> **Problem details**
Search the records below for "contenido" and copy every line it turns up in.

--- Records for the task Enclosed Below ---

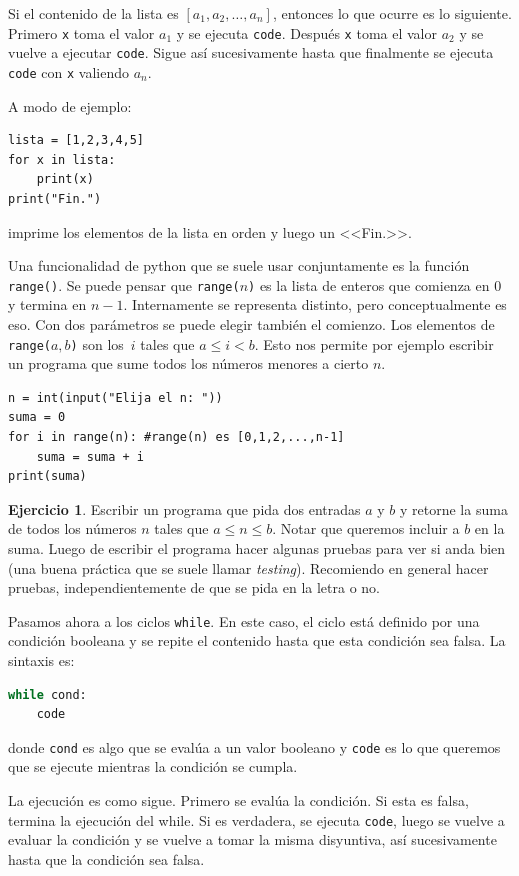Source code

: \documentclass[a4paper, 12pt]{report}
\theoremstyle{definition}
\newtheorem{ejercicio}{Ejercicio}[section]
\begin{document}
Si el contenido de la lista es $[a_1,a_2,\dots,a_n]$, entonces lo que ocurre es lo siguiente. Primero {\tt x} toma el valor $a_1$ y se ejecuta {\tt code}. Después {\tt x} toma el valor $a_2$ y se vuelve a ejecutar {\tt code}. Sigue así sucesivamente hasta que finalmente se ejecuta {\tt code} con {\tt x} valiendo $a_n$.

A modo de ejemplo:
\begin{verbatim}
lista = [1,2,3,4,5]
for x in lista:
    print(x)
print("Fin.")
\end{verbatim}
imprime los elementos de la lista en orden y luego un <<Fin.>>.

Una funcionalidad de python que se suele usar conjuntamente es la función {\tt range()}. Se puede pensar que {\tt range($n$)} es la lista de enteros que comienza en $0$ y termina en $n-1$. Internamente se representa distinto, pero conceptualmente es eso. Con dos parámetros se puede elegir también el comienzo. Los elementos de {\tt range($a,b$)} son los~$i$ tales que $a\leq i<b$. Esto nos permite por ejemplo escribir un programa que sume todos los números menores a cierto $n$.
\begin{verbatim}
n = int(input("Elija el n: "))
suma = 0
for i in range(n): #range(n) es [0,1,2,...,n-1]
    suma = suma + i
print(suma)
\end{verbatim}
\begin{ejercicio}
	Escribir un programa que pida dos entradas $a$ y $b$ y retorne la suma de todos los números $n$ tales que $a\leq n\leq b$. Notar que queremos incluir a $b$ en la suma. Luego de escribir el programa hacer algunas pruebas para ver si anda bien (una buena práctica que se suele llamar {\sl testing}). Recomiendo en general hacer pruebas, independientemente de que se pida en la letra o no.
\end{ejercicio}

Pasamos ahora a los ciclos {\tt while}. En este caso, el ciclo está definido por una condición booleana y se repite el contenido hasta que esta condición sea falsa. La sintaxis es:
\begin{lstlisting}[language=python]
while cond:
    code
\end{lstlisting}
donde {\tt cond} es algo que se evalúa a un valor booleano y {\tt code} es lo que queremos que se ejecute mientras la condición se cumpla.

La ejecución es como sigue. Primero se evalúa la condición. Si esta es falsa, termina la ejecución del while. Si es verdadera, se ejecuta {\tt code}, luego se vuelve a evaluar la condición y se vuelve a tomar la misma disyuntiva, así sucesivamente hasta que la condición sea falsa.
\end{document}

--- End of Enclosed Records for the task ---

> **Response box**
Si el contenido de la lista es $[a_1,a_2,\dots,a_n]$, entonces lo que ocurre es lo siguiente. Primero {\tt x} toma el valor $a_1$ y se ejecuta {\tt code}. Después {\tt x} toma el valor $a_2$ y se vuelve a ejecutar {\tt code}. Sigue así sucesivamente hasta que finalmente se ejecuta {\tt code} con {\tt x} valiendo $a_n$.
Pasamos ahora a los ciclos {\tt while}. En este caso, el ciclo está definido por una condición booleana y se repite el contenido hasta que esta condición sea falsa. La sintaxis es:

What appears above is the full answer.